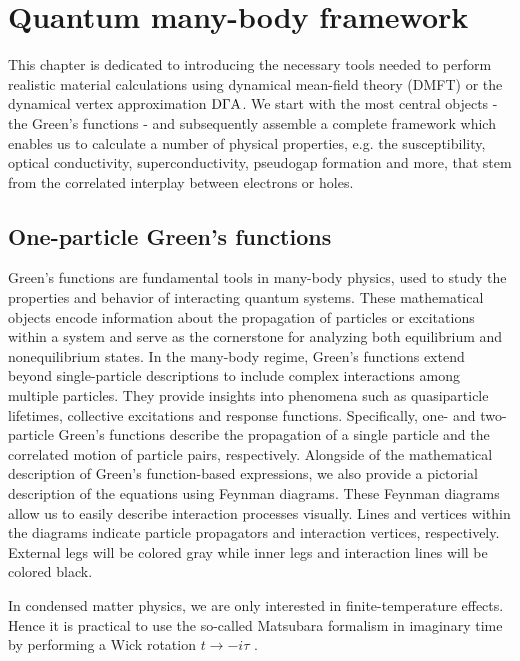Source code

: \documentclass[\main/main.tex]{subfiles}
\begin{document}
\chapter{Quantum many-body framework}

This chapter is dedicated to introducing the necessary tools needed to perform realistic material calculations using dynamical mean-field theory (DMFT) or the dynamical vertex approximation $\text{D}\Gamma\text{A}$. We start with the most central objects - the Green's functions - and subsequently assemble a complete framework which enables us to calculate a number of physical properties, e.g. the susceptibility, optical conductivity, superconductivity, pseudogap formation and more, that stem from the correlated interplay between electrons or holes. 

\section{One-particle Green's functions}

Green's functions are fundamental tools in many-body physics, used to study the properties and behavior of interacting quantum systems. These mathematical objects encode information about the propagation of particles or excitations within a system and serve as the cornerstone for analyzing both equilibrium and nonequilibrium states. In the many-body regime, Green's functions extend beyond single-particle descriptions to include complex interactions among multiple particles. They provide insights into phenomena such as quasiparticle lifetimes, collective excitations and response functions. Specifically, one- and two-particle Green's functions describe the propagation of a single particle and the correlated motion of particle pairs, respectively. Alongside of the mathematical description of Green's function-based expressions, we also provide a pictorial description of the equations using Feynman diagrams. These Feynman diagrams allow us to easily describe interaction processes visually. Lines and vertices within the diagrams indicate particle propagators and interaction vertices, respectively. External legs will be colored gray while inner legs and interaction lines will be colored black.

In condensed matter physics, we are only interested in finite-temperature effects. Hence it is practical to use the so-called Matsubara formalism \cite{Matsubara1955} in imaginary time by performing a Wick rotation $t\to -i\tau$ \cite{Wick1954}.
\end{document}
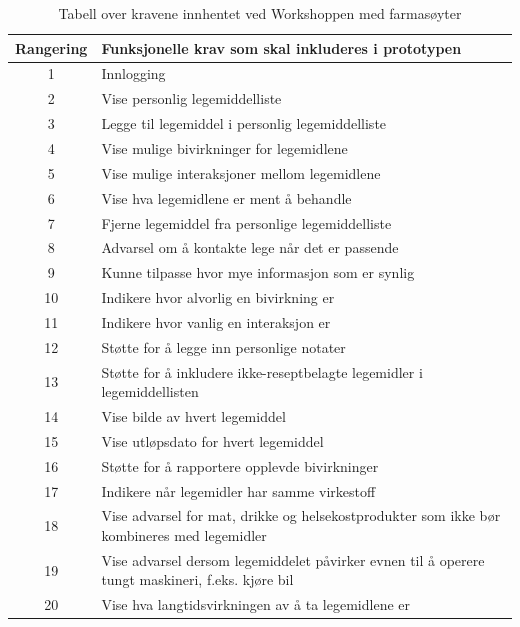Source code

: \begin{table}[H]
    \centering
    \begin{tabular}{|c|p{9cm}|}
     \hline
     \textbf{Rangering} &         \textbf{Funksjonelle krav som skal inkluderes i prototypen} \\ \hline
     1 & Innlogging \\  \hline
     2 & Vise personlig legemiddelliste  \\  \hline
     3 & Legge til legemiddel i personlig legemiddelliste \\  \hline
     4 & Vise mulige bivirkninger for legemidlene \\  \hline
     5 & Vise mulige interaksjoner mellom legemidlene \\  \hline
     6 & Vise hva legemidlene er ment å behandle \\  \hline
     7 & Fjerne legemiddel fra personlige legemiddelliste \\  \hline
     8 & Advarsel om å kontakte lege når det er passende \\  \hline
     9 & Kunne tilpasse hvor mye informasjon som er synlig \\  \hline
     10 & Indikere hvor alvorlig en bivirkning er \\  \hline
     11 & Indikere hvor vanlig en interaksjon er \\  \hline
     12 & Støtte for å legge inn personlige notater \\  \hline
     13 & Støtte for å inkludere ikke-reseptbelagte legemidler i legemiddellisten \\  \hline
     14 & Vise bilde av hvert legemiddel \\  \hline
     15 & Vise utløpsdato for hvert legemiddel \\  \hline
     16 & Støtte for å rapportere opplevde bivirkninger  \\  \hline
     17 & Indikere når legemidler har samme virkestoff \\  \hline
     18 & Vise advarsel for mat, drikke og helsekostprodukter som ikke bør kombineres med legemidler \\  \hline
     19 & Vise advarsel dersom legemiddelet påvirker evnen til å operere tungt maskineri, f.eks. kjøre bil \\  \hline
     20 & Vise hva langtidsvirkningen av å ta legemidlene er \\  \hline
     \end{tabular}
    \caption{Tabell over kravene innhentet ved Workshoppen med farmasøyter }
    \label{tab:krav}
\end{table}

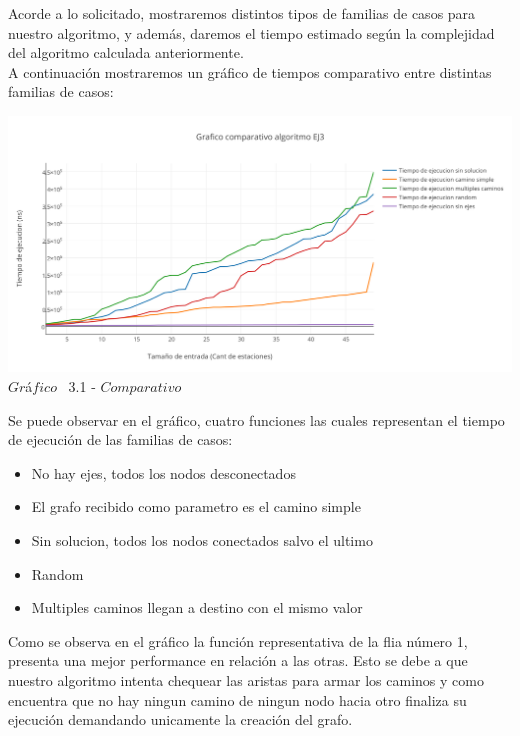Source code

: \indent Acorde a lo solicitado, mostraremos distintos tipos de familias de casos para nuestro algoritmo, y adem\'as, daremos el tiempo estimado 
seg\'un la complejidad del algoritmo calculada anteriormente.\\

A continuaci\'on mostraremos un gr\'afico de tiempos comparativo entre distintas familias de casos:\\ 

\vspace*{0.3cm} \vspace*{0.3cm}
  \begin{center}
 \includegraphics[scale=0.65]{./EJ3/comparativo.png}
 {$Gr$\'a$fico$ \ 3.1 - $Comparativo$}
  \end{center}
  \vspace*{0.3cm}
  
Se puede observar en el gr\'afico, cuatro funciones las cuales representan el tiempo de ejecuci\'on de las familias de casos:\\
\begin{itemize}
\item No hay ejes, todos los nodos desconectados
\item El grafo recibido como parametro es el camino simple
\item Sin solucion, todos los nodos conectados salvo el ultimo
\item Random
\item Multiples caminos llegan a destino con el mismo valor
\end{itemize}

Como se observa en el gr\'afico la funci\'on representativa de la flia n\'umero 1, presenta una mejor performance en relaci\'on a las otras. Esto se debe a que nuestro algoritmo intenta chequear las aristas para armar los caminos y como encuentra que no hay ningun camino de ningun nodo hacia otro finaliza su ejecuci\'on demandando unicamente la creaci\'on del grafo.

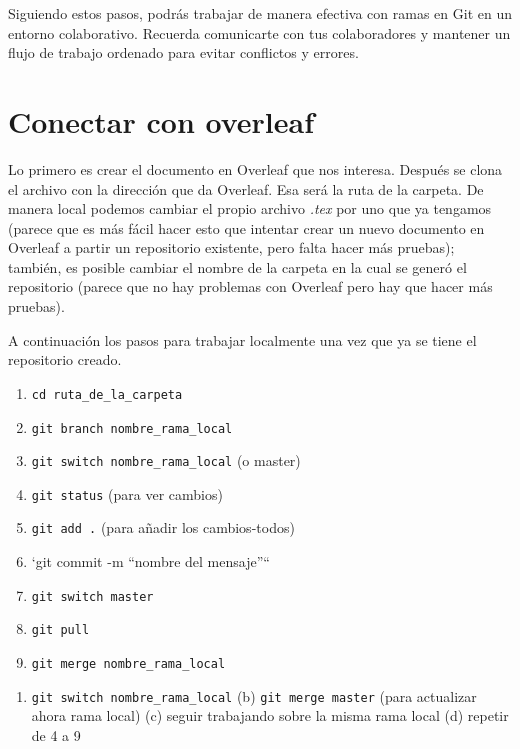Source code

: \documentclass[
]{book}
\providecommand{\tightlist}{%
  \setlength{\itemsep}{0pt}\setlength{\parskip}{0pt}}
\begin{document}
Siguiendo estos pasos, podrás trabajar de manera efectiva con ramas en Git en un entorno colaborativo. Recuerda comunicarte con tus colaboradores y mantener un flujo de trabajo ordenado para evitar conflictos y errores.

\hypertarget{conectar-con-overleaf}{%
\section{Conectar con overleaf}\label{conectar-con-overleaf}}

Lo primero es crear el documento en Overleaf que nos interesa. Después se clona el archivo con la dirección que da Overleaf. Esa será la ruta de la carpeta. De manera local podemos cambiar el propio archivo \emph{.tex} por uno que ya tengamos (parece que es más fácil hacer esto que intentar crear un nuevo documento en Overleaf a partir un repositorio existente, pero falta hacer más pruebas); también, es posible cambiar el nombre de la carpeta en la cual se generó el repositorio (parece que no hay problemas con Overleaf pero hay que hacer más pruebas).

A continuación los pasos para trabajar localmente una vez que ya se tiene el repositorio creado.

\begin{enumerate}
\def\labelenumi{\arabic{enumi})}
\item
  \texttt{cd\ ruta\_de\_la\_carpeta}
\item
  \texttt{git\ branch\ nombre\_rama\_local}
\item
  \texttt{git\ switch\ nombre\_rama\_local} (o master)
\item
  \texttt{git\ status} (para ver cambios)
\item
  \texttt{git\ add\ .} (para añadir los cambios-todos)
\item
  `git commit -m ``nombre del mensaje''``
\item
  \texttt{git\ switch\ master}
\item
  \texttt{git\ pull}
\item
  \texttt{git\ merge\ nombre\_rama\_local}
\end{enumerate}

\begin{enumerate}
\def\labelenumi{(\alph{enumi})}
\tightlist
\item
  \texttt{git\ switch\ nombre\_rama\_local}
  (b) \texttt{git\ merge\ master} (para actualizar ahora rama local)
  (c) seguir trabajando sobre la misma rama local
  (d) repetir de 4 a 9
\end{enumerate}
\end{document}
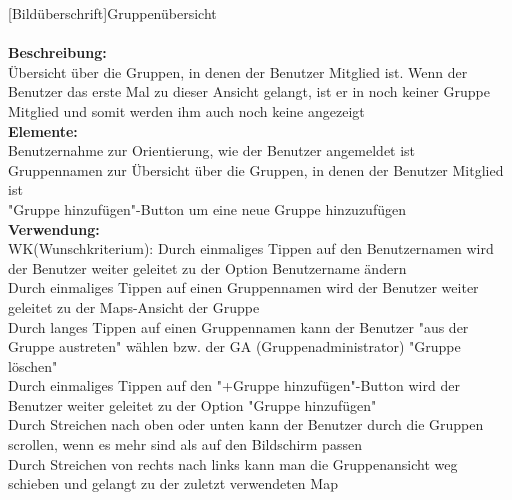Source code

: [Bildüberschrift]Gruppenübersicht\\ \\
\textbf{Beschreibung:}\\
Übersicht über die Gruppen, in denen der Benutzer Mitglied ist. Wenn der Benutzer das erste Mal zu dieser Ansicht gelangt, ist er in noch keiner Gruppe Mitglied und somit werden ihm auch noch keine angezeigt\\
\textbf{Elemente:}\\
Benutzernahme zur Orientierung, wie der Benutzer angemeldet ist\\
Gruppennamen zur Übersicht über die Gruppen, in denen der Benutzer Mitglied ist\\
"Gruppe hinzufügen"-Button um eine neue Gruppe hinzuzufügen\\
\textbf{Verwendung:}\\
WK(Wunschkriterium): Durch einmaliges Tippen auf den Benutzernamen wird der Benutzer weiter geleitet zu der Option Benutzername ändern\\
Durch einmaliges Tippen auf einen Gruppennamen wird der Benutzer weiter geleitet zu der Maps-Ansicht der Gruppe\\
Durch langes Tippen auf einen Gruppennamen kann der Benutzer "aus der Gruppe austreten" wählen bzw. der GA (Gruppenadministrator) "Gruppe löschen"\\
Durch einmaliges Tippen auf den "+Gruppe hinzufügen"-Button wird der Benutzer weiter geleitet zu der Option "Gruppe hinzufügen"\\
Durch Streichen nach oben oder unten kann der Benutzer durch die Gruppen scrollen, wenn es mehr sind als auf den Bildschirm passen\\
Durch Streichen von rechts nach links kann man die Gruppenansicht weg schieben und gelangt zu der zuletzt verwendeten Map\\ \\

● **WORK ORDER**
The answer is each line from the entries above in which the word "tightlist" occurs.

● **ANSWER BOX**
\providecommand{\tightlist}{%
\tightlist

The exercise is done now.